WTT Contender Almaty 2026

Tournament details
- Dates: 1–6 September
- Edition: 5th
- Total prize money: US$100,000
- Venue: Table Tennis Centre ADD
- Location: Almaty, Kazakhstan

Champions
- Men's singles: Shunsuke Togami
- Women's singles: Miu Hirano
- Men's doubles: Lev Katsman Maksim Grebnev
- Women's doubles: Miu Hirano Miyuu Kihara
- Mixed doubles: Evgeny Tikhonov Maria Panfilova

= WTT Contender Almaty 2026 =

Table tennis tournament in Kazakhstan

The WTT Contender Almaty 2026 was a table tennis tournament that took place at the Table Tennis Centre ADD, Almaty, Kazakhstan, from 1 to 6 September and had a total prize money of US$100,000.

== Tournament ==
The WTT Contender Almaty 2026 was the seventeenth tournament of the 2026 WTT Series and also part of the WTT Contender event.

=== Venue ===
This tournament was held at the Table Tennis Centre ADD in Almaty, Kazakhstan.

=== Point distribution ===
Below is the point distribution table for each phase of the tournament based on the WTT World Ranking for the WTT Contender event.

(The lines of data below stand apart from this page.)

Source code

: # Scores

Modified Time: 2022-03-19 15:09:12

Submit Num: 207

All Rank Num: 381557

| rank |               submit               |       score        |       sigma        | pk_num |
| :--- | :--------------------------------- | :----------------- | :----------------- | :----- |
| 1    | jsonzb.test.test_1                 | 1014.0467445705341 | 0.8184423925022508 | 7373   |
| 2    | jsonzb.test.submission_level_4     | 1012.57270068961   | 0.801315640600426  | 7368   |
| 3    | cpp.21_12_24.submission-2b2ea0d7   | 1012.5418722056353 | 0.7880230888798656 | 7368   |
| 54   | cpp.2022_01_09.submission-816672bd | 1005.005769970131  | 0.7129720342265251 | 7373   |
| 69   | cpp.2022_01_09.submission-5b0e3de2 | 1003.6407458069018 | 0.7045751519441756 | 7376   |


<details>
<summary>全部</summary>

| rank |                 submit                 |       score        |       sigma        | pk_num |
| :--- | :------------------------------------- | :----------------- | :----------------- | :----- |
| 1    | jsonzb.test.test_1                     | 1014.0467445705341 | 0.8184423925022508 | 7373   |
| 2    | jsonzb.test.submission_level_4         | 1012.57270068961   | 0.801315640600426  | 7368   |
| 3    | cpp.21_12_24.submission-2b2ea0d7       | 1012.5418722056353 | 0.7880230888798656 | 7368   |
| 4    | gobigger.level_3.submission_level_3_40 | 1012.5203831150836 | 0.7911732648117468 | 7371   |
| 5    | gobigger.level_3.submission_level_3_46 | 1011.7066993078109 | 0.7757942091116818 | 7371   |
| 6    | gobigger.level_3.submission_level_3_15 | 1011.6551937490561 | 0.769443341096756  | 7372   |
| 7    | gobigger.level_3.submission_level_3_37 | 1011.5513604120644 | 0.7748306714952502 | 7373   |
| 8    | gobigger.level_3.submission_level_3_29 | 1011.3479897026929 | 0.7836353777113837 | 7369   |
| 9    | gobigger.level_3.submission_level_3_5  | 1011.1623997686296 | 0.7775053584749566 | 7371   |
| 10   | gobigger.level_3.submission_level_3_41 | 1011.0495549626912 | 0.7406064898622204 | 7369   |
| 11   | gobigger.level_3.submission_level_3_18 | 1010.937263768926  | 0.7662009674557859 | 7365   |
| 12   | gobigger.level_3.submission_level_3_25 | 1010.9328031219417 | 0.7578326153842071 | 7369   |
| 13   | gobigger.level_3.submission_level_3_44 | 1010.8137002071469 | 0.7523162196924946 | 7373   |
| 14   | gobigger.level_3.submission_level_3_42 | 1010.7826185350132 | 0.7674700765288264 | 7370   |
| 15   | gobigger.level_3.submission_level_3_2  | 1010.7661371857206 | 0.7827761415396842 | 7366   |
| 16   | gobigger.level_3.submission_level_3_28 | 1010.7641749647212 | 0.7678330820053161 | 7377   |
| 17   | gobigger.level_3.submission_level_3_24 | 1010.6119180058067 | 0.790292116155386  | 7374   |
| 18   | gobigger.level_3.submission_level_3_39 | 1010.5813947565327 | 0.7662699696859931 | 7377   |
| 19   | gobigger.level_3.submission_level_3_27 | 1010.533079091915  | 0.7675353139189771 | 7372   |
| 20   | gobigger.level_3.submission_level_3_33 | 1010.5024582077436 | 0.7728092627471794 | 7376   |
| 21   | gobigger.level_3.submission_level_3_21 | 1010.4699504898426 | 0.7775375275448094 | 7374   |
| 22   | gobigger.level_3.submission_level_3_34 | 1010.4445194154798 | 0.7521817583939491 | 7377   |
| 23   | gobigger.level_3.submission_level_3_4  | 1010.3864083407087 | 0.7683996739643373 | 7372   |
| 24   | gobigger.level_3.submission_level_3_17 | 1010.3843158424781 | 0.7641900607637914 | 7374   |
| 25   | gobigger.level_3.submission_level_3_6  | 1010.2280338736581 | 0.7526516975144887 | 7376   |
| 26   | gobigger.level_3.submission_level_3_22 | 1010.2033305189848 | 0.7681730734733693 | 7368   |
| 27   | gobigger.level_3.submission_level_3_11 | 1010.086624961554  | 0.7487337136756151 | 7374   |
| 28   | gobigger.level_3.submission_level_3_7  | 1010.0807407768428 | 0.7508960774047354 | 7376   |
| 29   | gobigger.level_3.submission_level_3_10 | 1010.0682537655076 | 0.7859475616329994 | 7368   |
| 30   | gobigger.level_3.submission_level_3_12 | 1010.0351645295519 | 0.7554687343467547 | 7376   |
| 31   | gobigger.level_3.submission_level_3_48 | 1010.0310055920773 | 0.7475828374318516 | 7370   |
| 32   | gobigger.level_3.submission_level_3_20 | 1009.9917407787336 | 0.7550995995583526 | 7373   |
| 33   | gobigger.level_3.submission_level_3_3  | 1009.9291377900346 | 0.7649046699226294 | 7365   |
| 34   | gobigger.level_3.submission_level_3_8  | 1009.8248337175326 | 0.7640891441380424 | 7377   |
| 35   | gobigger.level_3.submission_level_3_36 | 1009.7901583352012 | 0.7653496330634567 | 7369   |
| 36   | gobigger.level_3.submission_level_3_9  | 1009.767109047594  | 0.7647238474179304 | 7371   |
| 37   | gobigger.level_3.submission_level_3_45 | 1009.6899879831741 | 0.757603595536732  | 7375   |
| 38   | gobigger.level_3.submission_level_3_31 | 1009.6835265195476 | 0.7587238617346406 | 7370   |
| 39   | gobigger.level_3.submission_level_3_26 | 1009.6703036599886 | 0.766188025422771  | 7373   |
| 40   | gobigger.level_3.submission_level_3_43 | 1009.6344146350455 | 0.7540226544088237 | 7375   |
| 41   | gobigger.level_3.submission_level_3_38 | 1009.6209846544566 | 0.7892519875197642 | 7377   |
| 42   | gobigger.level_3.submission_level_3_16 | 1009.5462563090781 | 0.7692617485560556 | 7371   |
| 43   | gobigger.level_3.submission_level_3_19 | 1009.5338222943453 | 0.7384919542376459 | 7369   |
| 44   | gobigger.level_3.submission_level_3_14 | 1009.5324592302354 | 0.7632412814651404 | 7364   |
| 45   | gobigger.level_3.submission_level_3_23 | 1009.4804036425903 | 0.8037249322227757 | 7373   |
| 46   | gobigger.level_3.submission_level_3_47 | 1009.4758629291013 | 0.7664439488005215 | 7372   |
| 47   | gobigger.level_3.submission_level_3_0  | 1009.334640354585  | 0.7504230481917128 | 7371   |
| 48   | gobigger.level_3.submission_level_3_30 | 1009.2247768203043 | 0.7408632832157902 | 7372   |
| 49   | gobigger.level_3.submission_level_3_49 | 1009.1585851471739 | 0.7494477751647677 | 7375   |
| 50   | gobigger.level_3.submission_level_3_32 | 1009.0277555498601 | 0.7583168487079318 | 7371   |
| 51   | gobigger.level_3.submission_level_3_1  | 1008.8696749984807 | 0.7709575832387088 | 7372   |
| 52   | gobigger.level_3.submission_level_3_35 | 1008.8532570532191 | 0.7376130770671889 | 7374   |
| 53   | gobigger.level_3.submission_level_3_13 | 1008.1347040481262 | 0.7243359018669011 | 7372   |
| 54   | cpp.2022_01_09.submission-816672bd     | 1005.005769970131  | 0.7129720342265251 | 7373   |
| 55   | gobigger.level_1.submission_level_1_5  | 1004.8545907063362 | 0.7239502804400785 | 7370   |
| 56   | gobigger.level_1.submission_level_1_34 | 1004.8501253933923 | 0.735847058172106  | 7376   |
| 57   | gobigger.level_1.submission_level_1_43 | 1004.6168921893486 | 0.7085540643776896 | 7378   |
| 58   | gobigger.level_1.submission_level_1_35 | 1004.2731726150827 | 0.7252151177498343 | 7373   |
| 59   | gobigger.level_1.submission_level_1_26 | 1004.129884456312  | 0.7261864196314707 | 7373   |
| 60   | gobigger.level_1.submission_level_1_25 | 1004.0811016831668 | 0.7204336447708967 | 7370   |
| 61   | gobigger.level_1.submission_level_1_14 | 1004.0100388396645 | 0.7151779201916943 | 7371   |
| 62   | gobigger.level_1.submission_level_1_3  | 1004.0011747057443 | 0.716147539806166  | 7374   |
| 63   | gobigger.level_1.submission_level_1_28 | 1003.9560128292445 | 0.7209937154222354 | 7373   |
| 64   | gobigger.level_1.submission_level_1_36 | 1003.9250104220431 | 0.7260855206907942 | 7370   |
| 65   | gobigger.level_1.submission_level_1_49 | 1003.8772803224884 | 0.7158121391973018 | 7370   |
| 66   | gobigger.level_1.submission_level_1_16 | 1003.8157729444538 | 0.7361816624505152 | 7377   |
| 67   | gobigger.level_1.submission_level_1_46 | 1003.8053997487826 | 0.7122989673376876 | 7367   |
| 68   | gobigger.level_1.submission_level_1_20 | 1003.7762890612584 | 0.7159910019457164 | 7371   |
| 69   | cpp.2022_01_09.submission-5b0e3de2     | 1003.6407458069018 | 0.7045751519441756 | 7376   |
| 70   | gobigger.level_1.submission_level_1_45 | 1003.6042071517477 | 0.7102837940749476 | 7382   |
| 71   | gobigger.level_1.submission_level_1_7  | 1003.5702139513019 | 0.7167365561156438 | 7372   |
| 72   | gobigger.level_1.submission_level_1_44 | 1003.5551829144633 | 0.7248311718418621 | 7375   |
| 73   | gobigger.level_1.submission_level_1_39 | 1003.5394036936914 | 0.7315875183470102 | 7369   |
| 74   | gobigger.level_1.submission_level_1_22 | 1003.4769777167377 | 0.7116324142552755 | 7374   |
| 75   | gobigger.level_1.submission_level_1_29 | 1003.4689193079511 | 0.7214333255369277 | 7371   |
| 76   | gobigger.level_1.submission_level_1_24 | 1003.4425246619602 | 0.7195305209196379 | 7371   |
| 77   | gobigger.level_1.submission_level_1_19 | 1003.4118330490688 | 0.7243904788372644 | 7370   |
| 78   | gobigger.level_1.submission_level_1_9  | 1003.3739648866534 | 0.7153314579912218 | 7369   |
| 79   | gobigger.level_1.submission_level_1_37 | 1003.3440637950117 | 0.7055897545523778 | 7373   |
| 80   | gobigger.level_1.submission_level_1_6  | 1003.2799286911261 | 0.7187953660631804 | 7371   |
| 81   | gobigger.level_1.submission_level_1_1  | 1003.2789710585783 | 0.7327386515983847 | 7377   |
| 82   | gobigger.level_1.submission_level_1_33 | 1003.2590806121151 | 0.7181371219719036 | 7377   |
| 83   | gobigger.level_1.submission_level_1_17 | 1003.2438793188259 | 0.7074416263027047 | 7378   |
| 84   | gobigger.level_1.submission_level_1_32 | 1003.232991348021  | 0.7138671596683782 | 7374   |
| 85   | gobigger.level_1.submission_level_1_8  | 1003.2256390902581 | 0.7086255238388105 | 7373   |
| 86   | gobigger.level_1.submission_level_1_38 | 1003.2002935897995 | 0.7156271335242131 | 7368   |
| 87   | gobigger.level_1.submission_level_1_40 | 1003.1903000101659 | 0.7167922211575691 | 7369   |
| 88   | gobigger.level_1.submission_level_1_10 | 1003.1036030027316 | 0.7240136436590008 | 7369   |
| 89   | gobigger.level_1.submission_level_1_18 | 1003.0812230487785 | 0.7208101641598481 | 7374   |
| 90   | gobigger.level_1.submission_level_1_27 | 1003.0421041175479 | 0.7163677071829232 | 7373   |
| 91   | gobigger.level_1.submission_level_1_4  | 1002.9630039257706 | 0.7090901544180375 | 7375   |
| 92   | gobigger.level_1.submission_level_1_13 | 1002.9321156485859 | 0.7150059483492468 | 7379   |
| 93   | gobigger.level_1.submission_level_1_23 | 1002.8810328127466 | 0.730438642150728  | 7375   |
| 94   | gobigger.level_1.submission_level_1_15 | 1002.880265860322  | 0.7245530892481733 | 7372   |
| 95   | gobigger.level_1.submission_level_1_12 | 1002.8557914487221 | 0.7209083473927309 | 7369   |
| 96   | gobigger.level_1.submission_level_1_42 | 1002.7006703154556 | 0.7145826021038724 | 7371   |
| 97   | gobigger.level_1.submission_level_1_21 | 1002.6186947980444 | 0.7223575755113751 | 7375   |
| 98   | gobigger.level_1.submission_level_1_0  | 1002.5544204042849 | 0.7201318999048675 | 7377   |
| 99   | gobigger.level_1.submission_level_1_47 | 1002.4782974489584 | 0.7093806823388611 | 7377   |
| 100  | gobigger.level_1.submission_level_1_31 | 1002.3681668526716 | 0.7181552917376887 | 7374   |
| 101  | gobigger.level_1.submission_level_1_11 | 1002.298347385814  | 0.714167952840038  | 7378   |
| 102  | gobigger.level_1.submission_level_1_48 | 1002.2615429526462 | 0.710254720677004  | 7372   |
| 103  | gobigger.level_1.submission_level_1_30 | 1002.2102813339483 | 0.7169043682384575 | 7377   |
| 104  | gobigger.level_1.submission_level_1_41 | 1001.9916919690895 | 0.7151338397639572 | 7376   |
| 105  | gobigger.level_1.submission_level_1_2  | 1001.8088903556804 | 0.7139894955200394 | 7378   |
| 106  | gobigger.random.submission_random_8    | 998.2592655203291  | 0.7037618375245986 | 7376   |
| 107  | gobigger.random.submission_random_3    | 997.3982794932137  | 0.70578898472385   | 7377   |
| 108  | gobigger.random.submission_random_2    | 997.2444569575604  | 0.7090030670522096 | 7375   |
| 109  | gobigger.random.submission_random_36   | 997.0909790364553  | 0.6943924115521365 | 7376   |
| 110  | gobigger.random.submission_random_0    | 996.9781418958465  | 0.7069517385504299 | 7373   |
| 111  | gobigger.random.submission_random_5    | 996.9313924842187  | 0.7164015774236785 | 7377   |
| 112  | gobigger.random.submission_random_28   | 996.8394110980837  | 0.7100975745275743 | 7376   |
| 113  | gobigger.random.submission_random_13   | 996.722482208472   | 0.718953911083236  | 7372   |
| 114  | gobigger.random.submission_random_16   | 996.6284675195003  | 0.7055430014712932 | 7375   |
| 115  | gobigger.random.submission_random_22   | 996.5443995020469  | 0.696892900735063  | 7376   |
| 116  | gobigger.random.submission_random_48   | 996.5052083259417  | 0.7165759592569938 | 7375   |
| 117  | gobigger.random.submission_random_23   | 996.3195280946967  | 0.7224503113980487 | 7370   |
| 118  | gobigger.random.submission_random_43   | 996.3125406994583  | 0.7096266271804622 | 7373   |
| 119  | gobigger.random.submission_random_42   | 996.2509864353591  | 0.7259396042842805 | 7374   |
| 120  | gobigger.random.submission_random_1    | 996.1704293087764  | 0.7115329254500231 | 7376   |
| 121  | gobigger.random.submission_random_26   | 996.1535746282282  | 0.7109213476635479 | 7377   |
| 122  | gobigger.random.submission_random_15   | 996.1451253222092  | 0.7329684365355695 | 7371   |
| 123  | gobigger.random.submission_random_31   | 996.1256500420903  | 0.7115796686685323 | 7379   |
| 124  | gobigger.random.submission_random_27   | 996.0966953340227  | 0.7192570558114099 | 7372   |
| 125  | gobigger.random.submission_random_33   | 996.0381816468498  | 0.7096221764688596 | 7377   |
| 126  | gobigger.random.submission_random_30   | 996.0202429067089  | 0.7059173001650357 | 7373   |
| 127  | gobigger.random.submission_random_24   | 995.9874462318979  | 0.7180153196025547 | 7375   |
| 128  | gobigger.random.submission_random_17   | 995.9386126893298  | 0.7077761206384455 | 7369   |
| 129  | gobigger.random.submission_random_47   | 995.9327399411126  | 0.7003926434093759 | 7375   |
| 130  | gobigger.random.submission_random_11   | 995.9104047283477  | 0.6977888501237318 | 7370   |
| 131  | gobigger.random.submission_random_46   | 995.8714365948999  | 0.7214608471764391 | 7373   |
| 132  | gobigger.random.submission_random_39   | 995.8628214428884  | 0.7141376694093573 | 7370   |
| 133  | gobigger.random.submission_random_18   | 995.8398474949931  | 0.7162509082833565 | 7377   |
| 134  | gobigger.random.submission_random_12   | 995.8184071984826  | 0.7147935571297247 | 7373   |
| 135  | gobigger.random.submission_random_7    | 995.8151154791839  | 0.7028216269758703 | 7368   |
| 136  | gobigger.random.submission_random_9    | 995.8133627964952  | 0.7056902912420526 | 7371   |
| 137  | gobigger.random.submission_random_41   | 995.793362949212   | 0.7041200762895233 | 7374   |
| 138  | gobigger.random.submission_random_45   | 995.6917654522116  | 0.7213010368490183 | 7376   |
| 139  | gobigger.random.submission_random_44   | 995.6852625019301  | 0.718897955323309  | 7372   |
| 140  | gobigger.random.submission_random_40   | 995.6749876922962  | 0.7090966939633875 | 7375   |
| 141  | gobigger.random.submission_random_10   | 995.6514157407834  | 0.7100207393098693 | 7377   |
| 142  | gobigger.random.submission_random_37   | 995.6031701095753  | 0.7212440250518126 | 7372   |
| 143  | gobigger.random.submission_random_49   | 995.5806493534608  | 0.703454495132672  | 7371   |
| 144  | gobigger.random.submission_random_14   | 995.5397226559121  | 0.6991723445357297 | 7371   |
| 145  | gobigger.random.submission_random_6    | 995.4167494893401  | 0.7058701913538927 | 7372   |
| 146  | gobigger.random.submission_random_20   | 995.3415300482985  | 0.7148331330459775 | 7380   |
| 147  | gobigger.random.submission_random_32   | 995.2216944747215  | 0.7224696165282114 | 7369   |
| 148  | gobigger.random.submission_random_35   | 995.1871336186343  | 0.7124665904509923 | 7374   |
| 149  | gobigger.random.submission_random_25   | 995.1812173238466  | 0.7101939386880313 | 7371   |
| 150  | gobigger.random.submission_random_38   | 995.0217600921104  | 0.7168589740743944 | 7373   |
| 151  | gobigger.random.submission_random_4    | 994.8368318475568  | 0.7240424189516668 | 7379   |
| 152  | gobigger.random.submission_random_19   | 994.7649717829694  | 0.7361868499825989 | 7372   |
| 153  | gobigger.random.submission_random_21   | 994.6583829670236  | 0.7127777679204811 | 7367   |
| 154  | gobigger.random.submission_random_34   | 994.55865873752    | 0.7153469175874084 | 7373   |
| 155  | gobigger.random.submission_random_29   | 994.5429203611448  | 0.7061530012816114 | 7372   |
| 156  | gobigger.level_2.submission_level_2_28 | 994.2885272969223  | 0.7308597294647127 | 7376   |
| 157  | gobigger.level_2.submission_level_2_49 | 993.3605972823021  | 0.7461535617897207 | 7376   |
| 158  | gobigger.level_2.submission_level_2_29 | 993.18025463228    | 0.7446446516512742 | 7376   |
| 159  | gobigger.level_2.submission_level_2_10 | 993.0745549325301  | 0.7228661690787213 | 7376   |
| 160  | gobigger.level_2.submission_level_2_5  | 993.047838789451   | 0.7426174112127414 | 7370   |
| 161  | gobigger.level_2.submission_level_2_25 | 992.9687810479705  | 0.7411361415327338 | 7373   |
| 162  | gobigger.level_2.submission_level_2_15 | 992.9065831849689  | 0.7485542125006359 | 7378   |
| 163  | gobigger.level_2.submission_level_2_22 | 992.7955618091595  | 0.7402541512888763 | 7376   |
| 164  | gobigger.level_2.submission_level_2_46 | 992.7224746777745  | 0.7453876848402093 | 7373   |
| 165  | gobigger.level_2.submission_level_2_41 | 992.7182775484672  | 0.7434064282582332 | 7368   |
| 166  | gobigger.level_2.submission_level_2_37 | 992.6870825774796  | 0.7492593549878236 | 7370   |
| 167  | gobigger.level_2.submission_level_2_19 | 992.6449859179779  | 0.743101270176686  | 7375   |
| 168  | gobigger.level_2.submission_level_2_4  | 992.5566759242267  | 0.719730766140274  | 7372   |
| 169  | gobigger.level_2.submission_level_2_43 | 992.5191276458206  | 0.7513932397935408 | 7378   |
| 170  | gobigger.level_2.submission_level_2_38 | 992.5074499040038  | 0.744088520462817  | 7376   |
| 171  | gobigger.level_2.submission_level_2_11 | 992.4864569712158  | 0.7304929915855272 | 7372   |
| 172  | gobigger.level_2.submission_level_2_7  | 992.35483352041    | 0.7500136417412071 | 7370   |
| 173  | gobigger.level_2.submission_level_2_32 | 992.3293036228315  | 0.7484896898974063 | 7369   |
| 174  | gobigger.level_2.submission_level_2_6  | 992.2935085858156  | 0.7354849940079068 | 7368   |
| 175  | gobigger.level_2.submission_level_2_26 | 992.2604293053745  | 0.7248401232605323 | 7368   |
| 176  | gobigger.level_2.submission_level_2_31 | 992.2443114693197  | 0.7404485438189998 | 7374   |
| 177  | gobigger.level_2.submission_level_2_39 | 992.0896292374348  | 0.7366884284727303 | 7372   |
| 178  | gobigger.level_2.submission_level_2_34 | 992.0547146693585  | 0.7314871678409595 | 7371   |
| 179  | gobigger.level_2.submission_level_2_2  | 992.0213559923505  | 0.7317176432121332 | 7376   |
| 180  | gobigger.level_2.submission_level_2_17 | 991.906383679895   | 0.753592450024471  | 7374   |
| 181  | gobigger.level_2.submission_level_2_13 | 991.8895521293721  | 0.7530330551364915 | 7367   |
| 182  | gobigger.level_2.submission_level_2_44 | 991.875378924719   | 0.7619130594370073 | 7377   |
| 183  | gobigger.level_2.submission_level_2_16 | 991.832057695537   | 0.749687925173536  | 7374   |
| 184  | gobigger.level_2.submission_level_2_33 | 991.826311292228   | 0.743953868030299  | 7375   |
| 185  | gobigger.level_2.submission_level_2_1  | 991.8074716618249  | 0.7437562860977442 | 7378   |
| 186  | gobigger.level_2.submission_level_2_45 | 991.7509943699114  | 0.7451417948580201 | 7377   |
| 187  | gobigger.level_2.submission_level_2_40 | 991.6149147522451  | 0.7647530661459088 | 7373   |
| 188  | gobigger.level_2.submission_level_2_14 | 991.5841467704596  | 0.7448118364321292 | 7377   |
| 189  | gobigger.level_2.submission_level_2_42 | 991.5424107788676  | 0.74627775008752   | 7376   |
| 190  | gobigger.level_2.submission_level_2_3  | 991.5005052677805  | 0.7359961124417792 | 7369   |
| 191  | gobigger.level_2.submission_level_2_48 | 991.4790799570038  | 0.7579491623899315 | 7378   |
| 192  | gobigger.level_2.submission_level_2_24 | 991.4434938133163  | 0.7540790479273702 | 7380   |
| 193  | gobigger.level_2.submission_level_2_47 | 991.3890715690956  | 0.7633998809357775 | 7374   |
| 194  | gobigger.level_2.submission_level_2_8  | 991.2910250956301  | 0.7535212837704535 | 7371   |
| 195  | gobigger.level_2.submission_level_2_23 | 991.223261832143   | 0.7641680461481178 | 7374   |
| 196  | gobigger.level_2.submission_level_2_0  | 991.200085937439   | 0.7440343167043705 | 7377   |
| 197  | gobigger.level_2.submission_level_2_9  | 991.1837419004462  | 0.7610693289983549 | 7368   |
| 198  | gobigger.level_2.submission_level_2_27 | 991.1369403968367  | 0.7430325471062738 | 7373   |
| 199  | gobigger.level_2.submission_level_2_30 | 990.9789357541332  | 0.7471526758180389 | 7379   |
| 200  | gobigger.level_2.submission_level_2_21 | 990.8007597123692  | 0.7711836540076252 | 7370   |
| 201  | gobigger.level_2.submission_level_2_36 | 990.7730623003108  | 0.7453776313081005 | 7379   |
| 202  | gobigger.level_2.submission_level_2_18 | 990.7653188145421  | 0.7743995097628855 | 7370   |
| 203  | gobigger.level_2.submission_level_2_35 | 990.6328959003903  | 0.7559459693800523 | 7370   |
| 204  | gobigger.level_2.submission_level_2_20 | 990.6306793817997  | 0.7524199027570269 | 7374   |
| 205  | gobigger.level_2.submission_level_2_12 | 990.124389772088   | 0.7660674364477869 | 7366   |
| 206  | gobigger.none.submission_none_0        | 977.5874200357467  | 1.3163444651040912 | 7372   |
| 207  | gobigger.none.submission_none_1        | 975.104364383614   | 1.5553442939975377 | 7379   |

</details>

| Event | Winner | Finalist | Semi-finalist | Quarter-finalist | Round of 16 | Round of 32 |
| Singles | 400 | 280 | 180 | 120 | 30 | 4 |
| Doubles | 400 | 280 | 180 | 45 | 4 | — |

=== Prize pool ===
The total prize money is US$100,000 with the distribution of the prize money in accordance with WTT regulations.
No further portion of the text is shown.